» **THE TASK**
Extract, unchanged, every line from the top of the material below through the line with "- pain two noise", and no more.
============================================================
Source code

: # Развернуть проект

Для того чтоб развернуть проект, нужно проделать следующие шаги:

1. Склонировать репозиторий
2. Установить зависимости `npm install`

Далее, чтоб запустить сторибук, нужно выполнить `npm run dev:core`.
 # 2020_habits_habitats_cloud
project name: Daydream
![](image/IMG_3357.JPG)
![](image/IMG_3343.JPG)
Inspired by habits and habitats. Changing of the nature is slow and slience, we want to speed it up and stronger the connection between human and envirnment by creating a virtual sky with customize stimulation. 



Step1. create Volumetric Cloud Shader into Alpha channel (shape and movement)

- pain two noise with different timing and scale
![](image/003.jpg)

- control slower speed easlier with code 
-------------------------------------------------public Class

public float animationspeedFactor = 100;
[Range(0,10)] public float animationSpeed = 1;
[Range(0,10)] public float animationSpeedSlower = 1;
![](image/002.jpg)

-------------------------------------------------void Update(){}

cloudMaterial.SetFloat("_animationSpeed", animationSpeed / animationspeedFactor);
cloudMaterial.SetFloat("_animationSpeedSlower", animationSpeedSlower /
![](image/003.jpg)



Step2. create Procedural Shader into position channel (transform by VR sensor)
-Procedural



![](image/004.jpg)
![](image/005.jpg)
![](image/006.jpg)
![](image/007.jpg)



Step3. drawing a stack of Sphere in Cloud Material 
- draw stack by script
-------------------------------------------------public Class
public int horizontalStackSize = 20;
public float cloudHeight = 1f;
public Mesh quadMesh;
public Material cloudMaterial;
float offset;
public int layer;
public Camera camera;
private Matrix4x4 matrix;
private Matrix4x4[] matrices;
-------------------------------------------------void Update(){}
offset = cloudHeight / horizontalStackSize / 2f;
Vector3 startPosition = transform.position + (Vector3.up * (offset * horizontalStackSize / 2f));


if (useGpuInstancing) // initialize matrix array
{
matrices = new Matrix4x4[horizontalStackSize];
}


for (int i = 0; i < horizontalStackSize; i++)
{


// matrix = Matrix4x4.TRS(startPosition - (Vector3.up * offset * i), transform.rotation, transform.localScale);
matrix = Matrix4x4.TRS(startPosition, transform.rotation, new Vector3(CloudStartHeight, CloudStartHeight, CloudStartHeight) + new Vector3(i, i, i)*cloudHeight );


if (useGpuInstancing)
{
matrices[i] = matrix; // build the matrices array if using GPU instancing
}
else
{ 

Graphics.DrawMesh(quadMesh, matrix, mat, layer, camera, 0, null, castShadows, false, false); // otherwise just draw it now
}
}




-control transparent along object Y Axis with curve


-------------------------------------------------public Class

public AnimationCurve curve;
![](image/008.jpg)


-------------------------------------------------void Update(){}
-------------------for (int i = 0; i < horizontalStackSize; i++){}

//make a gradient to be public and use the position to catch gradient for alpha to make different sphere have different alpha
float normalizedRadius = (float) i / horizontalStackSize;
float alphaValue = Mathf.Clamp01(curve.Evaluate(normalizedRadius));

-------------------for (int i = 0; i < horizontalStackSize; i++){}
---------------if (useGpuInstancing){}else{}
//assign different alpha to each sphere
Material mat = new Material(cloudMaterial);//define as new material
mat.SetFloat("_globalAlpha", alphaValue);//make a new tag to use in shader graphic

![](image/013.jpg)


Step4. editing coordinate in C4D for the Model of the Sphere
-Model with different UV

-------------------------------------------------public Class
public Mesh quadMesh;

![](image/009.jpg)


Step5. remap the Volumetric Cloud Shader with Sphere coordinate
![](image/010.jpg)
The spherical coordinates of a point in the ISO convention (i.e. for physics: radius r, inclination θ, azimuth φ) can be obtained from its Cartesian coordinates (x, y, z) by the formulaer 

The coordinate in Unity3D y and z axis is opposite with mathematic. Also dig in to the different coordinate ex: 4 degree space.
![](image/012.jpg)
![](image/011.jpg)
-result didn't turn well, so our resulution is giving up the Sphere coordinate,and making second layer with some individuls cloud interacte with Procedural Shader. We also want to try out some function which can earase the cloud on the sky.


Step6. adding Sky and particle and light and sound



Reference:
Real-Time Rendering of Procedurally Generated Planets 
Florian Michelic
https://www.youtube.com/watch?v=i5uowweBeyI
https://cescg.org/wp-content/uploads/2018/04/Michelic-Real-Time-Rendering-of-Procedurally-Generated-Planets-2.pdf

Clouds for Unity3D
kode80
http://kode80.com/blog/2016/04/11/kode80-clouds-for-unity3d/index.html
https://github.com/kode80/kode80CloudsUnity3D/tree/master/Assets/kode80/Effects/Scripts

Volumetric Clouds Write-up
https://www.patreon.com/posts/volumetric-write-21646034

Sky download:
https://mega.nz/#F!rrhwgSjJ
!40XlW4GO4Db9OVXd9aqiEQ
============================================================
» **SOLUTION BELOW**
Source code

: # Развернуть проект

Для того чтоб развернуть проект, нужно проделать следующие шаги:

1. Склонировать репозиторий
2. Установить зависимости `npm install`

Далее, чтоб запустить сторибук, нужно выполнить `npm run dev:core`.
 # 2020_habits_habitats_cloud
project name: Daydream
![](image/IMG_3357.JPG)
![](image/IMG_3343.JPG)
Inspired by habits and habitats. Changing of the nature is slow and slience, we want to speed it up and stronger the connection between human and envirnment by creating a virtual sky with customize stimulation. 



Step1. create Volumetric Cloud Shader into Alpha channel (shape and movement)

- pain two noise with different timing and scale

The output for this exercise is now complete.